Cuba will produce this year 100 million doses of its Soberana 02 vaccine against the new coronavirus in order to meet its own demand and that of other countries, a leading scientist reported this Wednesday.
“We are reorganizing our productive capacities because we really have a lot of demand for the vaccine and we have to prepare ourselves,” the director of the Finlay Institute, Vicente Vérez, confirmed to a group of journalists at a conference which included a tour of the laboratory that manufactures the drug against COVID-19.
The Finaly Institute created Soberana 02 and Soberana 01, the latter in a less advanced research phase. Other biotechnology centers on the island are working on two more vaccine candidates called Abdala and Mambisa.
Se amplía hoy el Ensayo Clínico Fase II de la #Vacuna #Soberana02 al Policlínico 19 de abril de Plaza de la Revolución, donde se vacunarán a más de 400 sujetos.
Ya se han vacunado a más de 100 sujetos de entre 19 a 80 años de edad. En total se vacunarán alrededor de 900 personas. pic.twitter.com/0VM4khaBny— Instituto Finlay de Vacunas (@FinlayInstituto) January 18, 2021
The 100 million doses planned would be only of the Soberana 02 and there are already countries interested in acquiring it, such as Vietnam, Iran and Venezuela, among others, with which the island has collaboration agreements, including Pakistan and India, said Vérez.
This week began the second part of a Phase II trial of this product with 900 patients—added to a hundred from the first phase—in a polyclinic in the capital, The Associated Press confirmed the day before.
The volunteers—a group of them received a placebo as part of the study, although once it is finished they will be immunized with the real vaccine—said they had not reported discomfort. Some neighbors from the polyclinic even came to volunteer as part of the trial.
After being injected, the people—ranging from 19 to 80 years of age—waited in the same polyclinic before returning home and were followed up at 24, 48 and 72 hours.
Vérez stressed that the antigen is safe after noting that it does not contain the live virus but parts of it, so—according to the expert—its placement generates immunity but does not cause major reactions and, therefore, does not need extra refrigeration, like other candidates of the world.
Meanwhile, Finlay researchers are working with countries such as Italy and Canada to verify the impact of these vaccines—especially Soberana 01—on people who already had COVID-19 and are convalescing but are at risk of reinfection. Likewise, the efficacy is being evaluated in the face of the impact of new mutations such as the one described in Great Britain, Japan or California.
For the next few weeks, the vaccination will be extended to 150,000 people on the island, Vérez confirmed, on the way to mass immunization and a test will be carried out in February to protect children with Soberana02, he said.
After several months of keeping the pandemic under control, Cuba suffered an outbreak at the beginning of the year, after the opening of its airports and despite having a preventive health protocol. From March to date, there have been 19,122 infections and 180 deaths on the island.
The scientist did not give details of the price the vaccine will have for sale to other countries. In Cuba their placement is free and voluntary.

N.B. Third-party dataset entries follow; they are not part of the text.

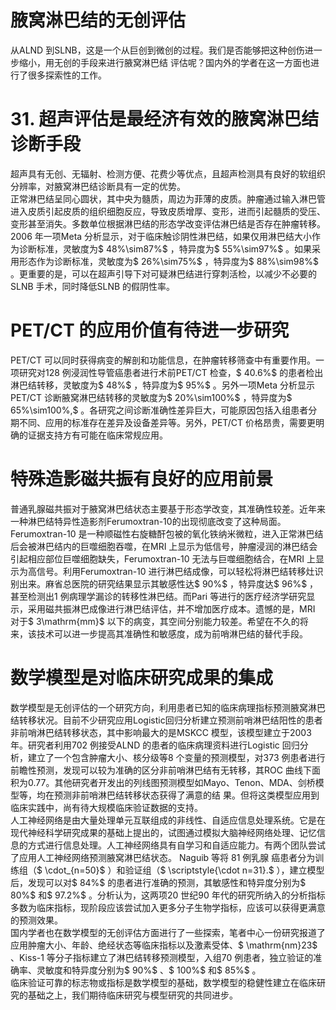 # 腋窝淋巴结的无创评估  
从ALND 到SLNB，这是一个从巨创到微创的过程。我们是否能够把这种创伤进一步缩小，用无创的手段来进行腋窝淋巴结 评估呢？国内外的学者在这一方面也进行了很多探索性的工作。  
# 31. 超声评估是最经济有效的腋窝淋巴结诊断手段  
超声具有无创、无辐射、检测方便、花费少等优点，且超声检测具有良好的软组织分辨率，对腋窝淋巴结诊断具有一定的优势。  
正常淋巴结呈同心圆状，其中央为髓质，周边为菲薄的皮质。肿瘤通过输入淋巴管进入皮质引起皮质的组织细胞反应，导致皮质增厚、变形，进而引起髓质的受压、变形甚至消失。多数单位根据淋巴结的形态学改变评估淋巴结是否存在肿瘤转移。2006 年一项Meta 分析显示，对于临床触诊阴性淋巴结，如果仅用淋巴结大小作为诊断标准，灵敏度为$ 48\%\sim87\%$ ，特异度为$ 55\%\sim97\%$ 。如果采用形态作为诊断标准，灵敏度为$ 26\%\sim75\%$ ，特异度为$ 88\%\sim98\%$ 。更重要的是，可以在超声引导下对可疑淋巴结进行穿刺活检，以减少不必要的SLNB 手术，同时降低SLNB 的假阴性率。  
# PET/CT 的应用价值有待进一步研究  
PET/CT 可以同时获得病变的解剖和功能信息，在肿瘤转移筛查中有重要作用。一项研究对128 例浸润性导管癌患者进行术前PET/CT 检查，$ 40.6\%$  的患者检出淋巴结转移，灵敏度为$ 48\%$ ，特异度为$ 95\%$ 。另外一项Meta 分析显示PET/CT 诊断腋窝淋巴结转移的灵敏度为$ 20\%\sim100\%$ ，特异度为$ 65\%\sim100\%,$ 。各研究之间诊断准确性差异巨大，可能原因包括入组患者分期不同、应用的标准存在差异及设备差异等。另外，PET/CT 价格昂贵，需要更明确的证据支持方有可能在临床常规应用。  
#  特殊造影磁共振有良好的应用前景  
普通乳腺磁共振对于腋窝淋巴结状态主要基于形态学改变，其准确性较差。近年来一种淋巴结特异性造影剂Ferumoxtran-10的出现彻底改变了这种局面。Ferumoxtran-10 是一种顺磁性右旋糖酐包被的氧化铁纳米微粒，进入正常淋巴结后会被淋巴结内的巨噬细胞吞噬，在MRI 上显示为低信号，肿瘤浸润的淋巴结会引起相应部位巨噬细胞缺失，Ferumoxtran-10 无法与巨噬细胞结合，在MRI 上显示为高信号。利用Ferumoxtran-10 进行淋巴结成像，可以轻松将淋巴结转移灶识别出来。麻省总医院的研究结果显示其敏感性达$ 90\%$ ，特异度达$ 96\%$ ，甚至检测出1 例病理学漏诊的转移性淋巴结。而Pari 等进行的医疗经济学研究显示，采用磁共振淋巴成像进行淋巴结评估，并不增加医疗成本。遗憾的是，MRI 对于$ 3\mathrm{mm}$     以下的病变，其空间分别能力较差。希望在不久的将来，该技术可以进一步提高其准确性和敏感度，成为前哨淋巴结的替代手段。  
#  数学模型是对临床研究成果的集成  
数学模型是无创评估的一个研究方向，利用患者已知的临床病理指标预测腋窝淋巴结转移状况。目前不少研究应用Logistic回归分析建立预测前哨淋巴结阳性的患者非前哨淋巴结转移状态，其中影响最大的是MSKCC 模型，该模型建立于2003年。研究者利用702 例接受ALND 的患者的临床病理资料进行Logistic 回归分析，建立了一个包含肿瘤大小、核分级等8 个变量的预测模型，对373 例患者进行前瞻性预测，发现可以较为准确的区分非前哨淋巴结有无转移，其ROC 曲线下面积为0.77。其他研究者开发出的列线图预测模型如Mayo、Tenon、MDA、剑桥模型等，均在预测非前哨淋巴结转移状态获得了满意的结 果。但将这类模型应用到临床实践中，尚有待大规模临床验证数据的支持。  
人工神经网络是由大量处理单元互联组成的非线性、自适应信息处理系统。它是在现代神经科学研究成果的基础上提出的，试图通过模拟大脑神经网络处理、记忆信息的方式进行信息处理。人工神经网络具有自学习和自适应能力。有两个团队尝试了应用人工神经网络预测腋窝淋巴结状态。 Naguib  等将 81  例乳腺 癌患者分为训练组（$ \cdot_{n=50}$    ）和验证组（$ \scriptstyle{\cdot n=31}.$ ），建立模型后，发现可以对$ 84\%$  的患者进行准确的预测，其敏感性和特异度分别为$ 80\%$  和$ 97.2\%$ 。分析认为，这两项20 世纪90 年代的研究所纳入的分析指标多数为临床指标，现阶段应该尝试加入更多分子生物学指标，应该可以获得更满意的预测效果。  
国内学者也在数学模型的无创评估方面进行了一些探索，笔者中心一份研究报道了应用肿瘤大小、年龄、绝经状态等临床指标以及激素受体、$ \mathrm{nm}23$ 、Kiss-1 等分子指标建立了淋巴结转移预测模型，入组70 例患者，独立验证的准确率、灵敏度和特异度分别为$ 90\%$ 、$ 100\%$  和$ 85\%$ 。  
临床验证可靠的标志物或指标是数学模型的基础，数学模型的稳健性建立在临床研究的基础之上，我们期待临床研究与模型研究的共同进步。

Despite being a small country, Cuba has a developed scientific center that produces almost all the vaccines it needs and state-of-the-art medicines.
Cuba: fase III de ensayos clínicos de vacuna anti-COVID podría empezar en marzo
“Cuba’s strategy to commercialize the vaccine has a combination of humanity and of an impact on health and the need for our system to (financially) support the production of vaccines and drugs for the country,” said Vérez.
“We are not a multinational company where (financial) return is the number one reason,” he added: “We work in reverse, to create more health and return is a consequence, it will never be the priority.”